Oricola: i gioielli della statua non si trovano, paese in subbuglio. Il vescovo convoca i sacerdoti

ORICOLA. Che fine ha fatto l'oro di Santa Restituta? Questo l'interrogativo che da giorni attanaglia i residenti di Oricola che non trovano più i preziosi donati in segno di devozione alla santa patrona.

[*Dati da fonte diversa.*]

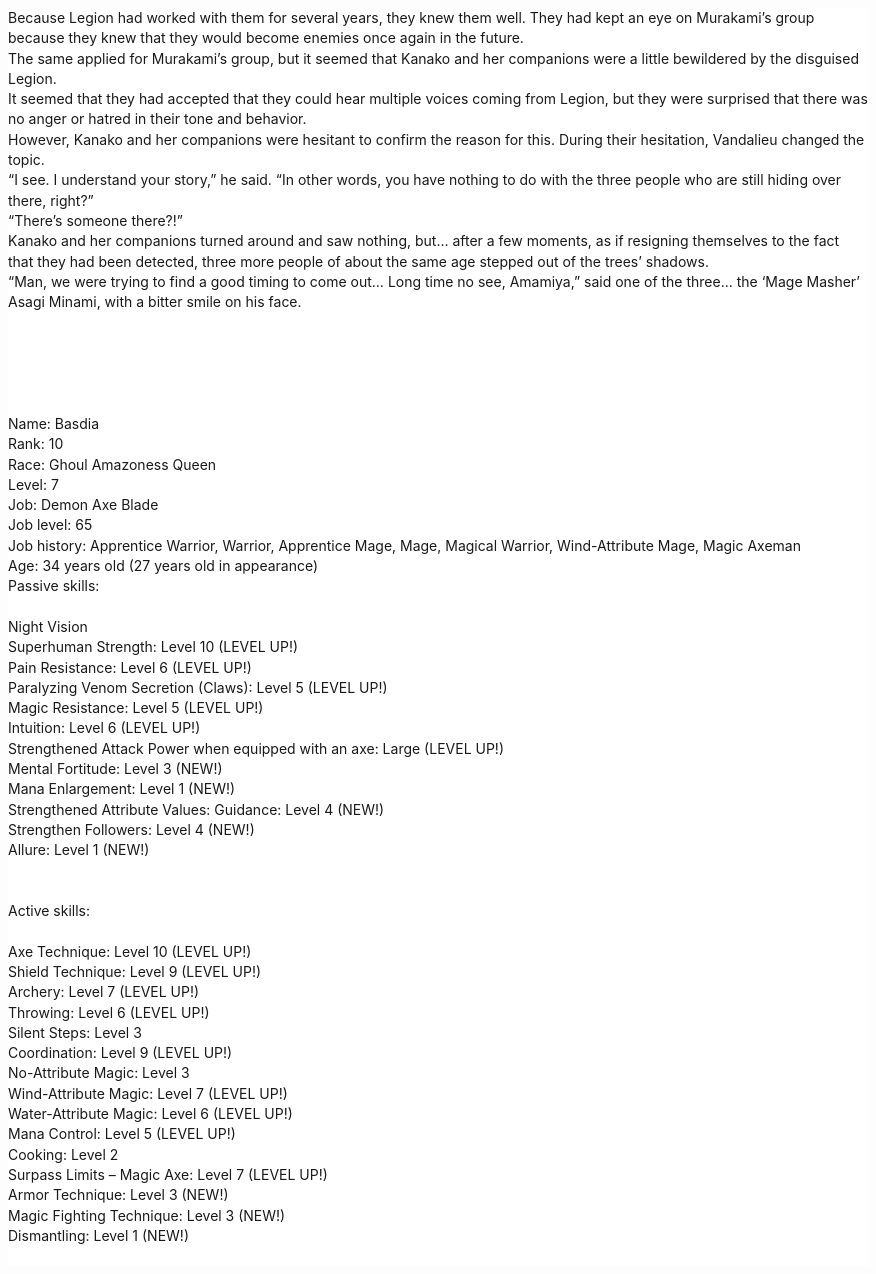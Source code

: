 Because Legion had worked with them for several years, they knew them well. They had kept an eye on Murakami’s group because they knew that they would become enemies once again in the future.<br/>
The same applied for Murakami’s group, but it seemed that Kanako and her companions were a little bewildered by the disguised Legion.<br/>
It seemed that they had accepted that they could hear multiple voices coming from Legion, but they were surprised that there was no anger or hatred in their tone and behavior.<br/>
However, Kanako and her companions were hesitant to confirm the reason for this. During their hesitation, Vandalieu changed the topic.<br/>
“I see. I understand your story,” he said. “In other words, you have nothing to do with the three people who are still hiding over there, right?”<br/>
“There’s someone there?!”<br/>
Kanako and her companions turned around and saw nothing, but… after a few moments, as if resigning themselves to the fact that they had been detected, three more people of about the same age stepped out of the trees’ shadows.<br/>
“Man, we were trying to find a good timing to come out… Long time no see, Amamiya,” said one of the three… the ‘Mage Masher’ Asagi Minami, with a bitter smile on his face.<br/>
 <br/>
 <br/>
 <br/>
 <br/>
<br/>
Name: Basdia<br/>
Rank: 10<br/>
Race: Ghoul Amazoness Queen<br/>
Level: 7<br/>
Job: Demon Axe Blade<br/>
Job level: 65<br/>
Job history: Apprentice Warrior, Warrior, Apprentice Mage, Mage, Magical Warrior, Wind-Attribute Mage, Magic Axeman<br/>
Age: 34 years old (27 years old in appearance)<br/>
Passive skills:<br/>
<br/>
Night Vision<br/>
Superhuman Strength: Level 10 (LEVEL UP!)<br/>
Pain Resistance: Level 6 (LEVEL UP!)<br/>
Paralyzing Venom Secretion (Claws): Level 5 (LEVEL UP!)<br/>
Magic Resistance: Level 5 (LEVEL UP!)<br/>
Intuition: Level 6 (LEVEL UP!)<br/>
Strengthened Attack Power when equipped with an axe: Large (LEVEL UP!)<br/>
Mental Fortitude: Level 3 (NEW!)<br/>
Mana Enlargement: Level 1 (NEW!)<br/>
Strengthened Attribute Values: Guidance: Level 4 (NEW!)<br/>
Strengthen Followers: Level 4 (NEW!)<br/>
Allure: Level 1 (NEW!)<br/>
<br/>
<br/>
Active skills:<br/>
<br/>
Axe Technique: Level 10 (LEVEL UP!)<br/>
Shield Technique: Level 9 (LEVEL UP!)<br/>
Archery: Level 7 (LEVEL UP!)<br/>
Throwing: Level 6 (LEVEL UP!)<br/>
Silent Steps: Level 3<br/>
Coordination: Level 9 (LEVEL UP!)<br/>
No-Attribute Magic: Level 3<br/>
Wind-Attribute Magic: Level 7 (LEVEL UP!)<br/>
Water-Attribute Magic: Level 6 (LEVEL UP!)<br/>
Mana Control: Level 5 (LEVEL UP!)<br/>
Cooking: Level 2<br/>
Surpass Limits – Magic Axe: Level 7 (LEVEL UP!)<br/>
Armor Technique: Level 3 (NEW!)<br/>
Magic Fighting Technique: Level 3 (NEW!)<br/>
Dismantling: Level 1 (NEW!)<br/>
<br/>
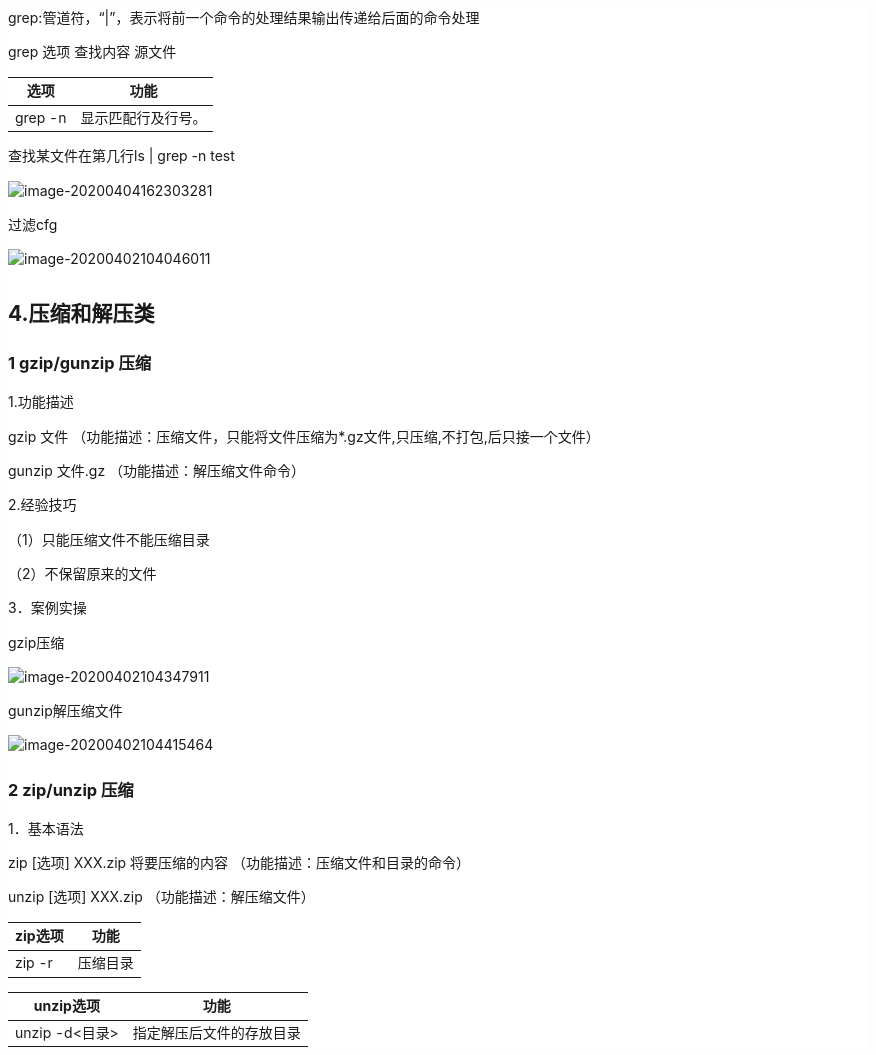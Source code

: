 grep:管道符，“|”，表示将前一个命令的处理结果输出传递给后面的命令处理

grep 选项 查找内容 源文件

| 选项    | 功能               |
| ------- | ------------------ |
| grep -n | 显示匹配行及行号。 |

查找某文件在第几行ls | grep -n test

![image-20200404162303281](https://sumomoriaty.oss-cn-beijing.aliyuncs.com/image-20200404162303281.png)

过滤cfg

![image-20200402104046011](https://sumomoriaty.oss-cn-beijing.aliyuncs.com/image-20200402104046011.png)

## 4.压缩和解压类

### 1 gzip/gunzip 压缩

1.功能描述

gzip 文件       （功能描述：压缩文件，只能将文件压缩为*.gz文件,只压缩,不打包,后只接一个文件）

gunzip 文件.gz   （功能描述：解压缩文件命令）

2.经验技巧

（1）只能压缩文件不能压缩目录

（2）不保留原来的文件

3．案例实操

gzip压缩

![image-20200402104347911](https://sumomoriaty.oss-cn-beijing.aliyuncs.com/image-20200402104347911.png)

gunzip解压缩文件

![image-20200402104415464](https://sumomoriaty.oss-cn-beijing.aliyuncs.com/image-20200402104415464.png)

### 2 zip/unzip 压缩

1．基本语法

zip [选项] XXX.zip 将要压缩的内容      （功能描述：压缩文件和目录的命令）

unzip [选项] XXX.zip                   （功能描述：解压缩文件）

| zip选项 | 功能     |
| ------- | -------- |
| zip -r  | 压缩目录 |

| unzip选项      | 功能                     |
| -------------- | ------------------------ |
| unzip -d<目录> | 指定解压后文件的存放目录 |
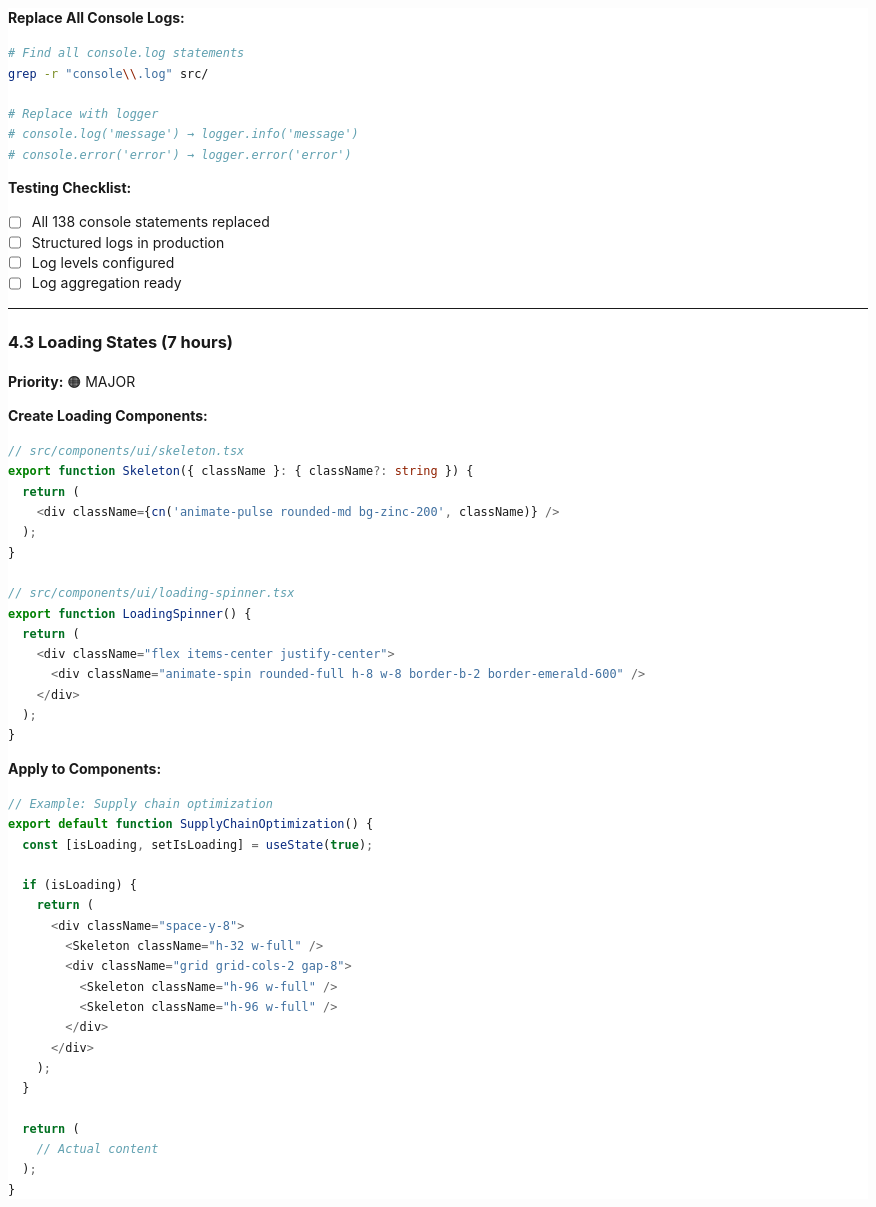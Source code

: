 **Replace All Console Logs:**
```bash
# Find all console.log statements
grep -r "console\\.log" src/

# Replace with logger
# console.log('message') → logger.info('message')
# console.error('error') → logger.error('error')
```

**Testing Checklist:**
- [ ] All 138 console statements replaced
- [ ] Structured logs in production
- [ ] Log levels configured
- [ ] Log aggregation ready

---

### 4.3 Loading States (7 hours)
**Priority:** 🟠 MAJOR

**Create Loading Components:**
```typescript
// src/components/ui/skeleton.tsx
export function Skeleton({ className }: { className?: string }) {
  return (
    <div className={cn('animate-pulse rounded-md bg-zinc-200', className)} />
  );
}

// src/components/ui/loading-spinner.tsx
export function LoadingSpinner() {
  return (
    <div className="flex items-center justify-center">
      <div className="animate-spin rounded-full h-8 w-8 border-b-2 border-emerald-600" />
    </div>
  );
}
```

**Apply to Components:**
```typescript
// Example: Supply chain optimization
export default function SupplyChainOptimization() {
  const [isLoading, setIsLoading] = useState(true);

  if (isLoading) {
    return (
      <div className="space-y-8">
        <Skeleton className="h-32 w-full" />
        <div className="grid grid-cols-2 gap-8">
          <Skeleton className="h-96 w-full" />
          <Skeleton className="h-96 w-full" />
        </div>
      </div>
    );
  }

  return (
    // Actual content
  );
}
```
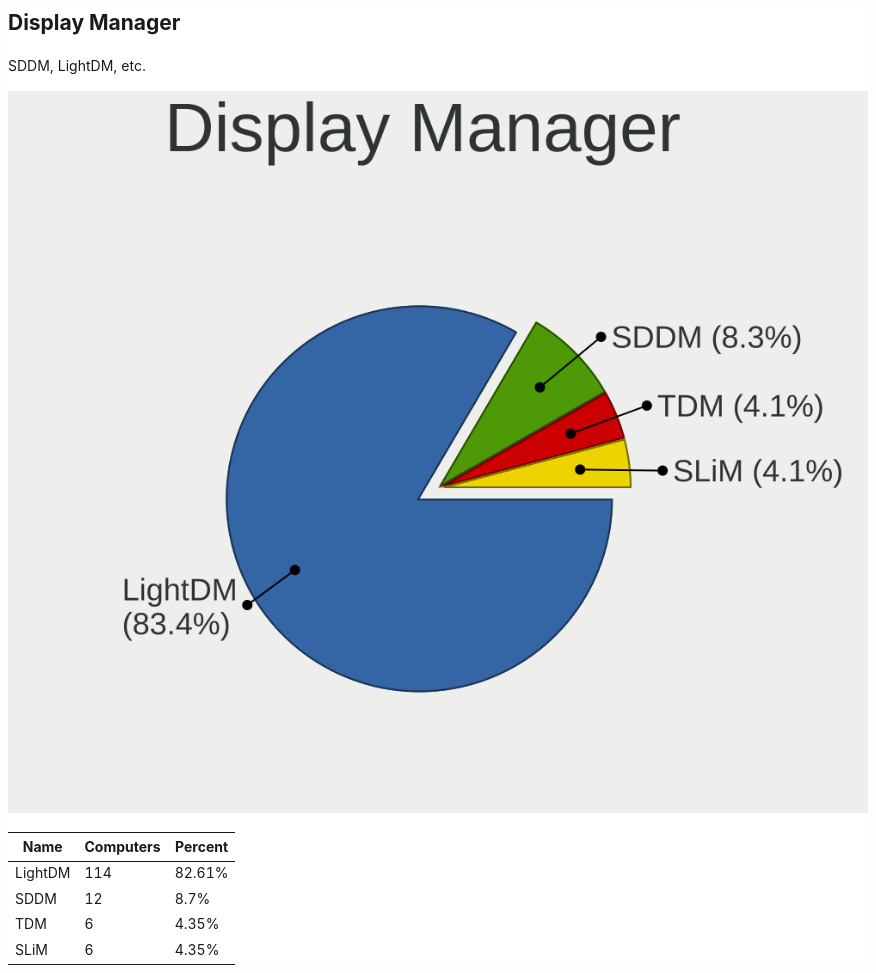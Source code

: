 Display Manager
---------------

SDDM, LightDM, etc.

![Display Manager](./All/images/pie_chart/os_display_manager.svg)


| Name    | Computers | Percent |
|---------|-----------|---------|
| LightDM | 114       | 82.61%  |
| SDDM    | 12        | 8.7%    |
| TDM     | 6         | 4.35%   |
| SLiM    | 6         | 4.35%   |
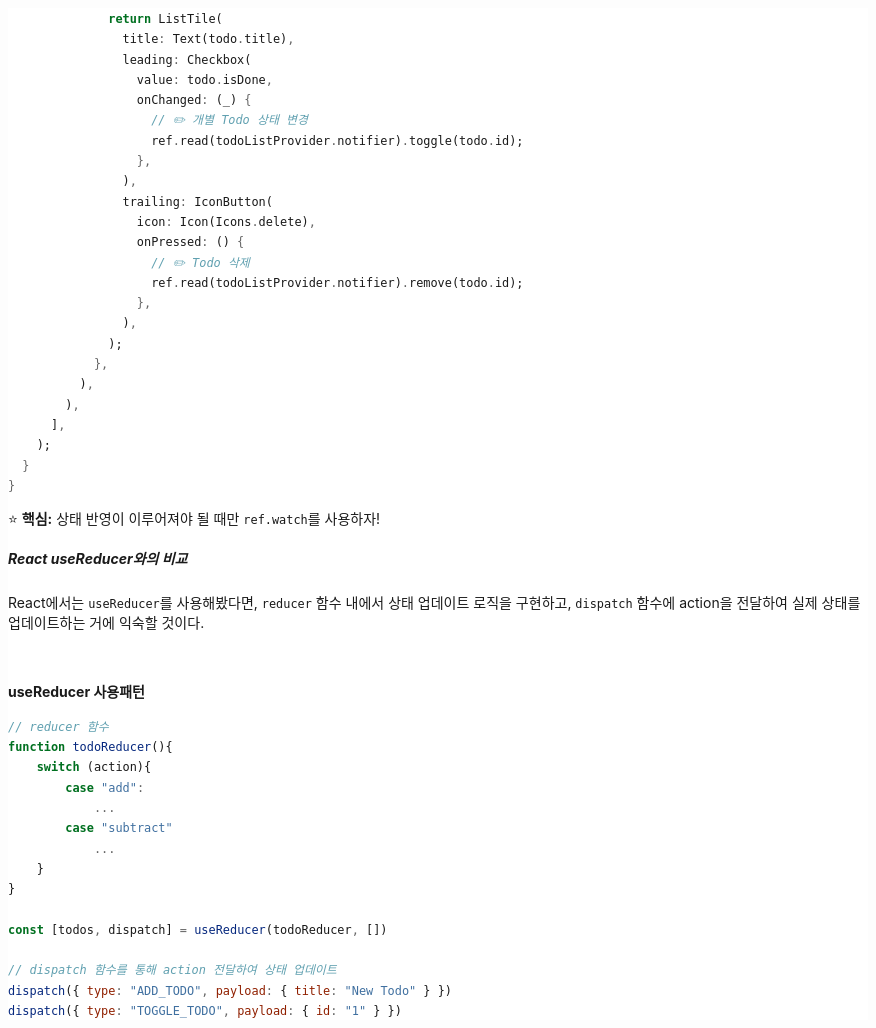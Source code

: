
 ```dart
              return ListTile(
                title: Text(todo.title),
                leading: Checkbox(
                  value: todo.isDone,
                  onChanged: (_) {
                    // ✏️ 개별 Todo 상태 변경
                    ref.read(todoListProvider.notifier).toggle(todo.id);
                  },
                ),
                trailing: IconButton(
                  icon: Icon(Icons.delete),
                  onPressed: () {
                    // ✏️ Todo 삭제
                    ref.read(todoListProvider.notifier).remove(todo.id);
                  },
                ),
              );
            },
          ),
        ),
      ],
    );
  }
}
```

⭐️ **핵심:** 상태 반영이 이루어져야 될 때만 `ref.watch`를 사용하자!

##### React useReducer와의 비교

React에서는 `useReducer`를 사용해봤다면, `reducer` 함수 내에서 상태 업데이트 로직을 구현하고, `dispatch` 함수에 action을 전달하여 실제 상태를 업데이트하는 거에 익숙할 것이다.

<br/>

**useReducer 사용패턴**

```javascript
// reducer 함수
function todoReducer(){
    switch (action){
        case "add":
            ...
        case "subtract"
            ...
    }
}

const [todos, dispatch] = useReducer(todoReducer, [])

// dispatch 함수를 통해 action 전달하여 상태 업데이트
dispatch({ type: "ADD_TODO", payload: { title: "New Todo" } })
dispatch({ type: "TOGGLE_TODO", payload: { id: "1" } })
```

Da alcuni giorni, alcuni fedeli hanno fatto notare che l'oro della santa venuta dall'Africa attraverso la valle dell'Uri sembrava essere sparito. Secondo tradizione, una statuina di Santa Restituta durante l'anno viene ospitata in casa dei membri del comitato feste che poi nel periodo precedente al 17 maggio, giorno della festa, la portano in chiesa per esporla e subito dopo l'affidano al nuovo gruppo. Quell'antico meccanismo, però, deve essersi bloccato e per ragioni ancora tutte da chiarire l'oro che adornava Santa Restituta non c'è più. Forse è stato messo al sicuro? Forse è stato custodito in una cassetta di sicurezza? A questi interrogativi ancora nessuno ha dato una risposta, ma in paese la notizia si è sparsa rapidamente e ora sono tutti in allarme, dal primo cittadino Antonio Paraninfi alle vecchiette devote di Santa Restituta. L'usanza di passare di famiglia in famiglia la statuina della santa con tutto il suo corredo se prima era consuetudine ora per alcuni può rappresentare un vero e proprio pericolo perché si è esposti in questo modo a eventuali furti. Per questo in molti paesi ci si è attrezzati e il cosiddetto "oro deji santi" si custodisce in banca o in un luogo controllato e si ritira solo in occasione delle feste patronali quando, secondo tradizione, va esposto sulla statua per vespri e processione. Il vescovo dei Marsi, monsignor Pietro Santoro, intanto, venuto a conoscenza dell'accaduto, ha convocato un incontro in curia durante il quale, insieme al nuovo parroco don Roberto Muscas, e al suo predecessore, don Andrea De Foglio farà luce sulla vicenda per poter far tornare di nuovo anelli, bracciali e collanine intorno a Santa Restituta. (e.b.)